I have a sign in process that I've roughed into a fiddle (the part I'm stuck on starts at line 110).
Here's a copy of the code:
Ext.define('MyApp.MyPanel',{
extend: 'Ext.panel.Panel',
title: 'My App',
controller: 'mypanelcontroller',
viewModel: {
data:{
email: 'Not signed in'
}
},
width: 500,
height: 200,
renderTo: Ext.getBody(),
bind:{
html: "Logged in as: <b>{email}</b>"
},
buttons:[
{
text: 'Sign in',
handler: 'showSignInWindow'
}
]
});
Ext.define('MyApp.MyPanelController',{
extend: 'Ext.app.ViewController',
alias: 'controller.mypanelcontroller',
showSignInWindow: function (b,e,eOpts){
Ext.widget('signinwindow').show();
}
});
Ext.define('MyApp.SignInWindow',{
extend: 'Ext.window.Window',
title: 'Sign in',
controller: 'signincontroller',
xtype: 'signinwindow',
width: 400,
title: 'Sign In',
modal: true,
layout: 'fit',
items:[
{
xtype: 'form',
reference: 'signinfields',
layout: 'anchor',
bodyPadding: 5,
defaults: {
anchor: '100%',
xtype: 'textfield'
},
items:[
{
fieldLabel: 'Email',
name: 'email',
allowBlank: false
},
{
fieldLabel: 'Password',
name: 'password',
allowBlank: false,
inputType: 'password'
}
],
buttons:[
{
text: 'forgot password',
width: 120,
//handler: 'onForgotPassword'
},
'->',
{
text: 'sign in',
width: 120,
handler: 'onSignIn'
}
]
}
]
});
Ext.define('MyApp.SignInController',{
extend: 'Ext.app.ViewController',
alias: 'controller.signincontroller',
onSignIn: function (button, event, eOpts){
var data = button.up('form').getValues();
button.up('window').mask('Signing in...');
Ext.Ajax.request({
// sorry, I don't know how to fake an API response yet :/
url: '/authenticate/login',
jsonData: data,
scope: this,
success: function (response){
var result = Ext.decode(response.responseText);
if(result.loggedIn == true){
/*
This is where I need help.
From the sign in window, I would like to update the viewmodel in `MyApp.MyPanel` with the
email returned in the response.

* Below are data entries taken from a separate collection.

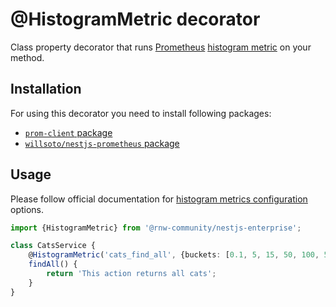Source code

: # @HistogramMetric decorator

Class property decorator that runs [Prometheus](https://prometheus.io) [histogram metric](https://prometheus.io/docs/concepts/metric_types/#histogram) on your method.

## Installation

For using this decorator you need to install following packages:
- [`prom-client` package](https://github.com/siimon/prom-client)
- [`willsoto/nestjs-prometheus` package](https://github.com/willsoto/nestjs-prometheus)

## Usage

Please follow official documentation for [histogram metrics configuration](https://github.com/siimon/prom-client?tab=readme-ov-file#histogram) options.

```typescript
import {HistogramMetric} from '@rnw-community/nestjs-enterprise';

class CatsService {
    @HistogramMetric('cats_find_all', {buckets: [0.1, 5, 15, 50, 100, 500]})
    findAll() {
        return 'This action returns all cats';
    }
}
```

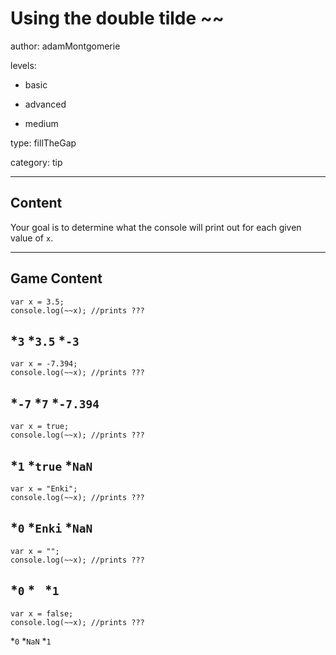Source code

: # Using the double tilde ~~
author: adamMontgomerie

levels:

  - basic

  - advanced

  - medium

type: fillTheGap

category: tip

---
## Content

Your goal is to determine what the console will print out for each given value of `x`.

---
## Game Content

```
var x = 3.5;
console.log(~~x); //prints ???
```
*`3`
*`3.5`
*`-3`
---
```
var x = -7.394;
console.log(~~x); //prints ???
```
*`-7`
*`7`
*`-7.394`
---
```
var x = true;
console.log(~~x); //prints ???
```
*`1`
*`true`
*`NaN`
---
```
var x = "Enki";
console.log(~~x); //prints ???
```
*`0`
*`Enki`
*`NaN`
---
```
var x = "";
console.log(~~x); //prints ???
```
*`0`
*` `
*`1`
---
```
var x = false;
console.log(~~x); //prints ???
```
*`0`
*`NaN`
*`1`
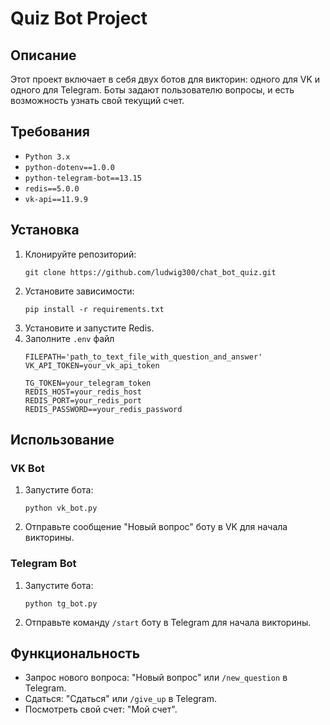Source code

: # Quiz Bot Project

## Описание

Этот проект включает в себя двух ботов для викторин: одного для VK и одного для Telegram. Боты задают пользователю вопросы, и есть возможность узнать свой текущий счет.

## Требования

* `Python 3.x`
* `python-dotenv==1.0.0`
* `python-telegram-bot==13.15`
* `redis==5.0.0`
* `vk-api==11.9.9`

## Установка

1. Клонируйте репозиторий:
   ```
   git clone https://github.com/ludwig300/chat_bot_quiz.git

   ```
2. Установите зависимости:
   ```
   pip install -r requirements.txt
   ```
3. Установите и запустите Redis.
4. Заполните `.env` файл
   ```
   FILEPATH='path_to_text_file_with_question_and_answer'
   VK_API_TOKEN=your_vk_api_token

   TG_TOKEN=your_telegram_token
   REDIS_HOST=your_redis_host
   REDIS_PORT=your_redis_port
   REDIS_PASSWORD==your_redis_password
   ```

## Использование

### VK Bot

1. Запустите бота:

   ```
   python vk_bot.py
   ```
2. Отправьте сообщение "Новый вопрос" боту в VK для начала викторины.

### Telegram Bot

1. Запустите бота:

   ```
   python tg_bot.py
   ```
2. Отправьте команду `/start` боту в Telegram для начала викторины.

## Функциональность

* Запрос нового вопроса: "Новый вопрос" или `/new_question` в Telegram.
* Сдаться: "Сдаться" или `/give_up` в Telegram.
* Посмотреть свой счет: "Мой счет".
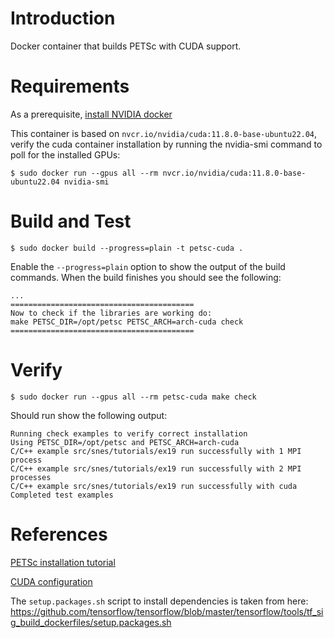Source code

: # Introduction 
Docker container that builds PETSc with CUDA support. 

# Requirements
As a prerequisite, [install NVIDIA docker](https://github.com/NVIDIA/nvidia-docker)

This container is based on `nvcr.io/nvidia/cuda:11.8.0-base-ubuntu22.04`, verify the cuda container installation by running the nvidia-smi command to poll for the installed GPUs:
```
$ sudo docker run --gpus all --rm nvcr.io/nvidia/cuda:11.8.0-base-ubuntu22.04 nvidia-smi
```

# Build and Test
```
$ sudo docker build --progress=plain -t petsc-cuda .
```

Enable the `--progress=plain` option to show the output of the build commands. When the build finishes you should see the following:

```
...
=========================================
Now to check if the libraries are working do:
make PETSC_DIR=/opt/petsc PETSC_ARCH=arch-cuda check
=========================================
```

# Verify
```
$ sudo docker run --gpus all --rm petsc-cuda make check
```

Should run show the following output:
```
Running check examples to verify correct installation
Using PETSC_DIR=/opt/petsc and PETSC_ARCH=arch-cuda
C/C++ example src/snes/tutorials/ex19 run successfully with 1 MPI process
C/C++ example src/snes/tutorials/ex19 run successfully with 2 MPI processes
C/C++ example src/snes/tutorials/ex19 run successfully with cuda
Completed test examples
```

# References
[PETSc installation tutorial](https://petsc.org/release/install/install_tutorial/)

[CUDA configuration](https://petsc.org/release/install/install/#cuda)

The `setup.packages.sh` script to install dependencies is taken from here: <https://github.com/tensorflow/tensorflow/blob/master/tensorflow/tools/tf_sig_build_dockerfiles/setup.packages.sh>
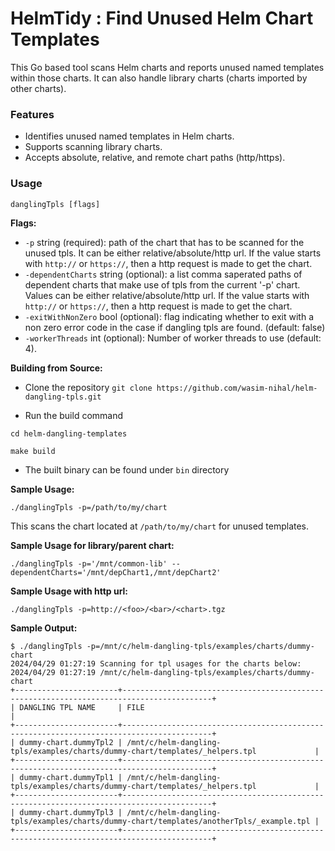 # HelmTidy :  Find Unused Helm Chart Templates

This Go based tool scans Helm charts and reports unused named templates within those charts. It can also handle library charts (charts imported by other charts).

### Features

* Identifies unused named templates in Helm charts.
* Supports scanning library charts.
* Accepts absolute, relative, and remote chart paths (http/https).

### Usage

```
danglingTpls [flags]
```

**Flags:**

* `-p` string (required): path of the chart that has to be scanned for the unused tpls. It can be either relative/absolute/http url. If the value starts with `http://` or `https://`, then a http request is made to get the chart.
* `-dependentCharts` string (optional): a list comma saperated paths of dependent charts that make use of tpls from the current '-p' chart. Values can be either relative/absolute/http url. If the value starts with `http://` or `https://`, then a http request is made to get the chart.
* `-exitWithNonZero` bool (optional): flag indicating whether to exit with a non zero error code in the case if dangling tpls are found. (default: false)
* `-workerThreads` int (optional): Number of worker threads to use (default: 4).


**Building from Source:**

* Clone the repository
`git clone https://github.com/wasim-nihal/helm-dangling-tpls.git`

* Run the build command

```
cd helm-dangling-templates

make build
```

* The built binary can be found under `bin` directory

**Sample Usage:**

```
./danglingTpls -p=/path/to/my/chart
```
This scans the chart located at `/path/to/my/chart` for unused templates.

**Sample Usage for library/parent chart:**
```
./danglingTpls -p='/mnt/common-lib' --dependentCharts='/mnt/depChart1,/mnt/depChart2'
```

**Sample Usage with http url:**
```
./danglingTpls -p=http://<foo>/<bar>/<chart>.tgz
```

**Sample Output:**

```
$ ./danglingTpls -p=/mnt/c/helm-dangling-tpls/examples/charts/dummy-chart
2024/04/29 01:27:19 Scanning for tpl usages for the charts below:
2024/04/29 01:27:19 /mnt/c/helm-dangling-tpls/examples/charts/dummy-chart
+-----------------------+------------------------------------------------------------------------------------------+
| DANGLING TPL NAME     | FILE                                                                                     |
+-----------------------+------------------------------------------------------------------------------------------+
| dummy-chart.dummyTpl2 | /mnt/c/helm-dangling-tpls/examples/charts/dummy-chart/templates/_helpers.tpl             |
+-----------------------+------------------------------------------------------------------------------------------+
| dummy-chart.dummyTpl1 | /mnt/c/helm-dangling-tpls/examples/charts/dummy-chart/templates/_helpers.tpl             |
+-----------------------+------------------------------------------------------------------------------------------+
| dummy-chart.dummyTpl3 | /mnt/c/helm-dangling-tpls/examples/charts/dummy-chart/templates/anotherTpls/_example.tpl |
+-----------------------+------------------------------------------------------------------------------------------+
```
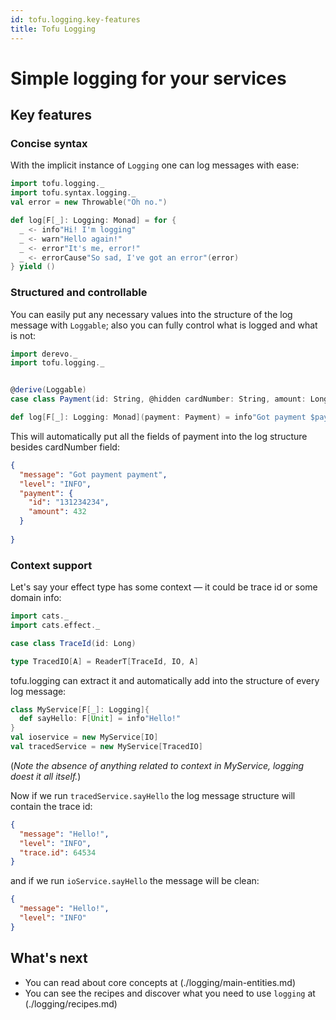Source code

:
 ```yaml
---
id: tofu.logging.key-features
title: Tofu Logging
---
```



# Simple logging for your services

## Key features

### Concise syntax

With the implicit instance of `Logging` one can log messages with ease:
```scala
import tofu.logging._
import tofu.syntax.logging._
val error = new Throwable("Oh no.")

def log[F[_]: Logging: Monad] = for {
  _ <- info"Hi! I'm logging"
  _ <- warn"Hello again!"
  _ <- error"It's me, error!"
  _ <- errorCause"So sad, I've got an error"(error)
} yield ()
```

### Structured and controllable
You can easily put any necessary values into the structure of the log message with `Loggable`;
also you can fully control what is logged and what is not:

```scala
import derevo._
import tofu.logging._


@derive(Loggable)
case class Payment(id: String, @hidden cardNumber: String, amount: Long)

def log[F[_]: Logging: Monad](payment: Payment) = info"Got payment $payment"
```
This will automatically put all the fields of payment into the log structure besides cardNumber field:
```json
{
  "message": "Got payment payment",
  "level": "INFO",
  "payment": {
    "id": "131234234",
    "amount": 432
  }
  
}
```

### Context support
Let's say your effect type has some context — it could be trace id or some domain info:
```scala
import cats._
import cats.effect._

case class TraceId(id: Long)

type TracedIO[A] = ReaderT[TraceId, IO, A]
```

tofu.logging can extract it and automatically add into the structure of every log message:

```scala
class MyService[F[_]: Logging]{
  def sayHello: F[Unit] = info"Hello!" 
}
val ioservice = new MyService[IO]
val tracedService = new MyService[TracedIO]
```
(_Note the absence of anything related to context in MyService, logging doest it all itself._)

Now if we run `tracedService.sayHello` the log message structure will contain the trace id:
```json
{
  "message": "Hello!",
  "level": "INFO",
  "trace.id": 64534
}
```

and if we run `ioService.sayHello` the message will be clean:
```json
{
  "message": "Hello!",
  "level": "INFO"
}
```

## What's next

- You can read about core concepts at (./logging/main-entities.md)
- You can see the recipes and discover what you need to use `logging` at (./logging/recipes.md)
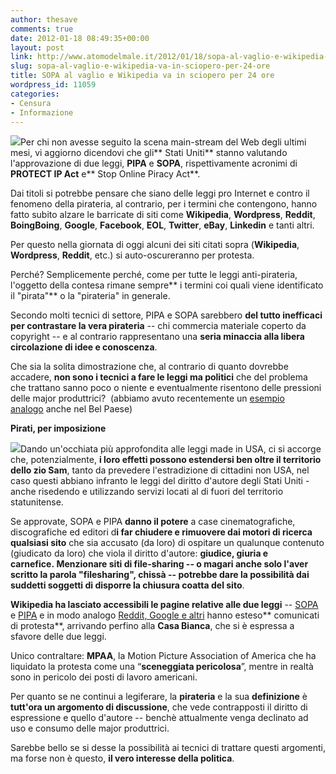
 ```yaml
---
author: thesave
comments: true
date: 2012-01-18 08:49:35+00:00
layout: post
link: http://www.atomodelmale.it/2012/01/18/sopa-al-vaglio-e-wikipedia-va-in-sciopero-per-24-ore/
slug: sopa-al-vaglio-e-wikipedia-va-in-sciopero-per-24-ore
title: SOPA al vaglio e Wikipedia va in sciopero per 24 ore
wordpress_id: 11059
categories:
- Censura
- Informazione
---
```


![](http://www.atomodelmale.it/wp-content/uploads/2012/01/Wikipedia-300x212.jpg)Per chi non avesse seguito la scena main-stream del Web degli ultimi mesi, vi aggiorno dicendovi che gli** Stati Uniti** stanno valutando l'approvazione di due leggi, **PIPA** e **SOPA**, rispettivamente acronimi di **PROTECT IP Act** e** Stop Online Piracy Act**.

Dai titoli si potrebbe pensare che siano delle leggi pro Internet e contro il fenomeno della pirateria, al contrario, per i termini che contengono, hanno fatto subito alzare le barricate di siti come **Wikipedia**, **Wordpress**, **Reddit**, **BoingBoing**, **Google**, **Facebook**, **EOL**, **Twitter**, **eBay**, **Linkedin** e tanti altri.

Per questo nella giornata di oggi alcuni dei siti citati sopra (**Wikipedia**, **Wordpress**, **Reddit**, etc.) si auto-oscureranno per protesta.

Perché? Semplicemente perché, come per tutte le leggi anti-pirateria, l'oggetto della contesa rimane sempre** i termini coi quali viene identificato il "pirata"** o la "pirateria" in generale.

Secondo molti tecnici di settore, PIPA e SOPA sarebbero **del tutto inefficaci per contrastare la vera pirateria** -- chi commercia materiale coperto da copyright -- e al contrario rappresentano una **seria minaccia alla libera circolazione di idee e conoscenza**.

Che sia la solita dimostrazione che, al contrario di quanto dovrebbe accadere, **non sono i tecnici a fare le leggi ma politici** che del problema che trattano sanno poco o niente e eventualmente risentono delle pressioni delle major produttrici?  (abbiamo avuto recentemente un [esempio analogo](http://www.atomodelmale.it/2011/06/30/agcom-nuova-legge-bavaglio-sul-diritto-dautore/) anche nel Bel Paese)

**Pirati, per imposizione**

![](http://www.atomodelmale.it/wp-content/uploads/2012/01/reddit-sopa-174x300.jpg)Dando un'occhiata più approfondita alle leggi made in USA, ci si accorge che, potenzialmente, **i loro effetti possono estendersi ben oltre il territorio dello zio Sam**, tanto da prevedere l'estradizione di cittadini non USA, nel caso questi abbiano infranto le leggi del diritto d'autore degli Stati Uniti - anche risedendo e utilizzando servizi locati al di fuori del territorio statunitense.

Se approvate, SOPA e PIPA **danno il potere** a case cinematografiche, discografiche ed editori d**i far chiudere e rimuovere dai motori di ricerca qualsiasi sito** che sia accusato (da loro) di ospitare un qualunque contenuto (giudicato da loro) che viola il diritto d'autore: **giudice, giuria e carnefice. **Menzionare siti di file-sharing -- o magari anche solo l'aver scritto la parola "filesharing", chissà -- potrebbe dare la possibilità dai suddetti soggetti di** disporre la chiusura coatta del sito**.

**Wikipedia ha lasciato accessibili le pagine relative alle due leggi** -- [SOPA](http://en.wikipedia.org/wiki/Stop_Online_Piracy_Act) e [PIPA](http://en.wikipedia.org/wiki/PROTECT_IP_Act) e in modo analogo [Reddit, Google e altri](https://www.google.com/landing/takeaction/community/) hanno esteso** comunicati di protesta**, arrivando perfino alla **Casa Bianca**, che si è espressa a sfavore delle due leggi.

Unico contraltare: **MPAA**, la Motion Picture Association of America che ha liquidato la protesta come una “**sceneggiata pericolosa**”, mentre in realtà sono in pericolo dei posti di lavoro americani.

Per quanto se ne continui a legiferare, la **pirateria** e la sua **definizione** è **tutt'ora un argomento di discussione**, che vede contrapposti il diritto di espressione e quello d'autore -- benchè attualmente venga declinato ad uso e consumo delle major produttrici.

Sarebbe bello se si desse la possibilità ai tecnici di trattare questi argomenti, ma forse non è questo, **il vero interesse della politica**.
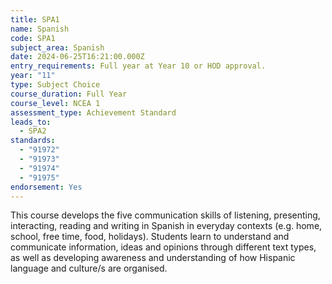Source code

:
 ```yaml
---
title: SPA1
name: Spanish
code: SPA1
subject_area: Spanish
date: 2024-06-25T16:21:00.000Z
entry_requirements: Full year at Year 10 or HOD approval.
year: "11"
type: Subject Choice
course_duration: Full Year
course_level: NCEA 1
assessment_type: Achievement Standard
leads_to:
  - SPA2
standards:
  - "91972"
  - "91973"
  - "91974"
  - "91975"
endorsement: Yes
---
```

This course develops the five communication skills of listening, presenting, interacting, reading and writing in Spanish in everyday contexts (e.g. home, school, free time, food, holidays). Students learn to understand and communicate information, ideas and opinions through different text types, as well as developing awareness and understanding of how Hispanic language and culture/s are organised.
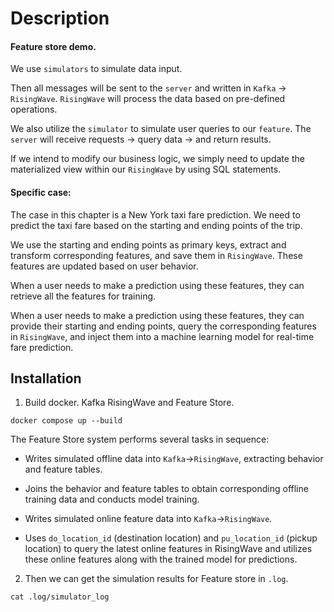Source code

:# Description

#### Feature store demo.

We use `simulators` to simulate data input.

Then all messages will be sent to the `server` and written in `Kafka` -> `RisingWave`. `RisingWave` will process the data based on pre-defined operations.

We also utilize the `simulator` to simulate user queries to our `feature`. The `server` will receive requests -> query data -> and return results.

If we intend to modify our business logic, we simply need to update the materialized view within our `RisingWave` by using SQL statements.

#### Specific case:

The case in this chapter is a New York taxi fare prediction. We need to predict the taxi fare based on the starting and ending points of the trip.

We use the starting and ending points as primary keys, extract and transform corresponding features, and save them in `RisingWave`. These features are updated based on user behavior.

When a user needs to make a prediction using these features, they can retrieve all the features for training.

When a user needs to make a prediction using these features, they can provide their starting and ending points, query the corresponding features in `RisingWave`, and inject them into a machine learning model for real-time fare prediction.

## Installation

1. Build docker. Kafka RisingWave and Feature Store.

```docker compose up --build```


The Feature Store system performs several tasks in sequence:

- Writes simulated offline data into `Kafka`→`RisingWave`, extracting behavior and feature tables.

- Joins the behavior and feature tables to obtain corresponding offline training data and conducts model training.

- Writes simulated online feature data into `Kafka`→`RisingWave`.

- Uses `do_location_id` (destination location) and `pu_location_id` (pickup location) to query the latest online features in RisingWave and utilizes these online features along with the trained model for predictions.

2. Then we can get the simulation results for Feature store in `.log`.

```cat .log/simulator_log```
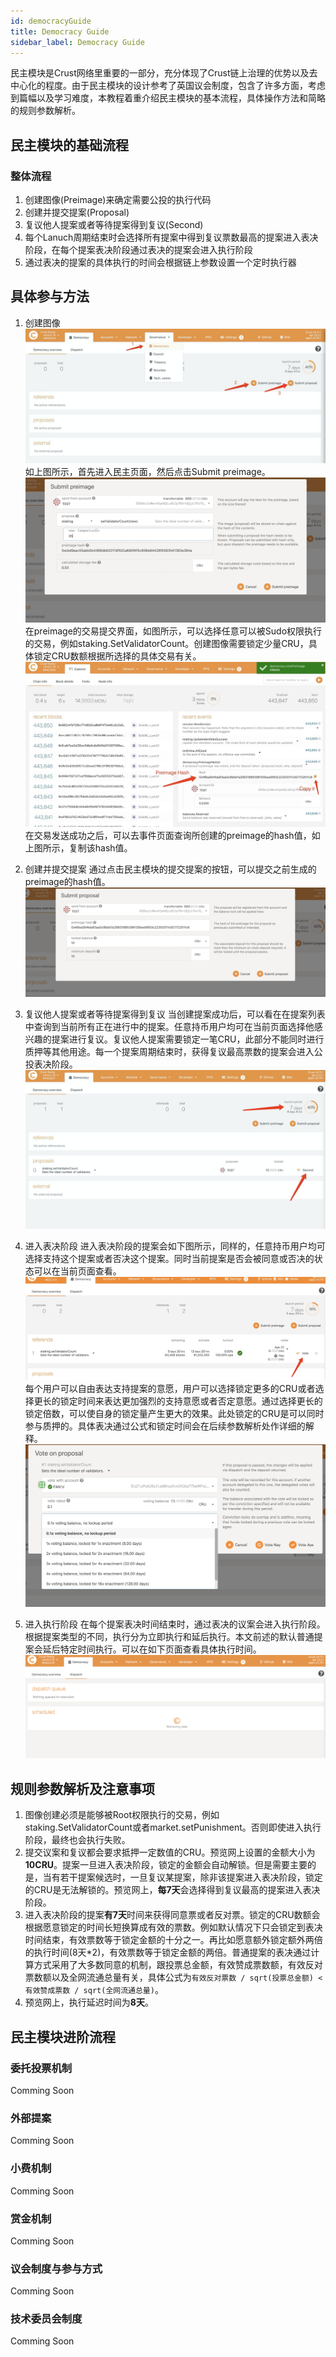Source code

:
 ```yaml
---
id: democracyGuide
title: Democracy Guide
sidebar_label: Democracy Guide
---
```


民主模块是Crust网络里重要的一部分，充分体现了Crust链上治理的优势以及去中心化的程度。由于民主模块的设计参考了英国议会制度，包含了许多方面，考虑到篇幅以及学习难度，本教程着重介绍民主模块的基本流程，具体操作方法和简略的规则参数解析。

## 民主模块的基础流程

### 整体流程
1. 创建图像(Preimage)来确定需要公投的执行代码
2. 创建并提交提案(Proposal)
3. 复议他人提案或者等待提案得到复议(Second)
4. 每个Lanuch周期结束时会选择所有提案中得到复议票数最高的提案进入表决阶段，在每个提案表决阶段通过表决的提案会进入执行阶段
5. 通过表决的提案的具体执行的时间会根据链上参数设置一个定时执行器

## 具体参与方法
1. 创建图像
![democracy_entry_page](assets/democracy/democracy_entry_page.jpeg)
如上图所示，首先进入民主页面，然后点击Submit preimage。
![submit_preimage](assets/democracy/submit_preimage.png)
在preimage的交易提交界面，如图所示，可以选择任意可以被Sudo权限执行的交易，例如staking.SetValidatorCount。创建图像需要锁定少量CRU，具体锁定CRU数额根据所选择的具体交易有关。
![check_preimage_hash](assets/democracy/check_preimage_hash.jpeg)
在交易发送成功之后，可以去事件页面查询所创建的preimage的hash值，如上图所示，复制该hash值。

2. 创建并提交提案
通过点击民主模块的提交提案的按钮，可以提交之前生成的preimage的hash值。
![submit_proposal](assets/democracy/submit_proposal.png)

3. 复议他人提案或者等待提案得到复议
当创建提案成功后，可以看在在提案列表中查询到当前所有正在进行中的提案。任意持币用户均可在当前页面选择他感兴趣的提案进行复议。复议他人提案需要锁定一笔CRU，此部分不能同时进行质押等其他用途。每一个提案周期结束时，获得复议最高票数的提案会进入公投表决阶段。
![second_proposal](assets/democracy/second_proposal.png)

4. 进入表决阶段
进入表决阶段的提案会如下图所示，同样的，任意持币用户均可选择支持这个提案或者否决这个提案。同时当前提案是否会被同意或否决的状态可以在当前页面查看。
![voting_button](assets/democracy/voting_button.jpeg)
每个用户可以自由表达支持提案的意愿，用户可以选择锁定更多的CRU或者选择更长的锁定时间来表达更加强烈的支持意愿或者否定意愿。通过选择更长的锁定倍数，可以使自身的锁定量产生更大的效果。此处锁定的CRU是可以同时参与质押的。具体表决通过公式和锁定时间会在后续参数解析处作详细的解释。
![voting_detail](assets/democracy/voting_detail.png)

5. 进入执行阶段
在每个提案表决时间结束时，通过表决的议案会进入执行阶段。根据提案类型的不同，执行分为立即执行和延后执行。本文前述的默认普通提案会延后特定时间执行。可以在如下页面查看具体执行时间。
![scheduled](assets/democracy/scheduled.png)

## 规则参数解析及注意事项

1. 图像创建必须是能够被Root权限执行的交易，例如staking.SetValidatorCount或者market.setPunishment。否则即使进入执行阶段，最终也会执行失败。
2. 提交议案和复议都会要求抵押一定数值的CRU。预览网上设置的金额大小为**10CRU**。提案一旦进入表决阶段，锁定的金额会自动解锁。但是需要主要的是，当有若干提案候选时，一旦复议某提案，除非该提案进入表决阶段，锁定的CRU是无法解锁的。预览网上，**每7天**会选择得到复议最高的提案进入表决阶段。
3. 进入表决阶段的提案**有7天**时间来获得同意票或者反对票。锁定的CRU数额会根据愿意锁定的时间长短换算成有效的票数。例如默认情况下只会锁定到表决时间结束，有效票数等于锁定金额的十分之一。再比如愿意额外锁定额外两倍的执行时间(8天*2)，有效票数等于锁定金额的两倍。普通提案的表决通过计算方式采用了大多数同意的机制，跟投票总金额，有效赞成票数额，有效反对票数额以及全网流通总量有关，具体公式为```有效反对票数 / sqrt(投票总金额) < 有效赞成票数 / sqrt(全网流通总量)```。
4. 预览网上，执行延迟时间为**8天**。

## 民主模块进阶流程
### 委托投票机制
Comming Soon
### 外部提案
Comming Soon

### 小费机制
Comming Soon

### 赏金机制
Comming Soon

### 议会制度与参与方式
Comming Soon

### 技术委员会制度
Comming Soon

If the window was a child of MyPanel, I would be able to update
via the ViewModel inheritance, but I can't here because the window isn't part of the `items` config.
*/
this.getViewModel().set('email', result.data[0].email);
Ext.toast({
title: 'Sign in successful',
html: "You've been signed in.",
align: 't',
closable: true,
width: 300
});
button.up('window').destroy();
} else {
Ext.toast({
title: 'Sign in failed',
html: "You sign in failed: " + result.message,
closable: true,
width: 300,
align: 't'
});
button.up('window').unmask();
}
},
failure: function (){
// debugger;
}
})
},
onForgotPassword: function (){
Ext.Ajax.request({
url: '/authenticate/test',
success: function (response){
},
failure: function (){
}
})
// Ext.Msg.alert('trigger forgot password logic', "This is where you need to trigger the API to send the forgot email form. <br>Say something here about how you'll get an email");
}
});
Ext.application({
name : 'Fiddle',
launch : function() {
Ext.create('MyApp.MyPanel');
}
});
What I'm trying to do is:
Show a panel with a sign in button
Clicking on the button shows a sign in window
Submitting the sign in form attempts an authentication against the server
On a successful authentication, the email for the user is set in the initial panel's ViewModel
The last bullet is what I'm having a problem with.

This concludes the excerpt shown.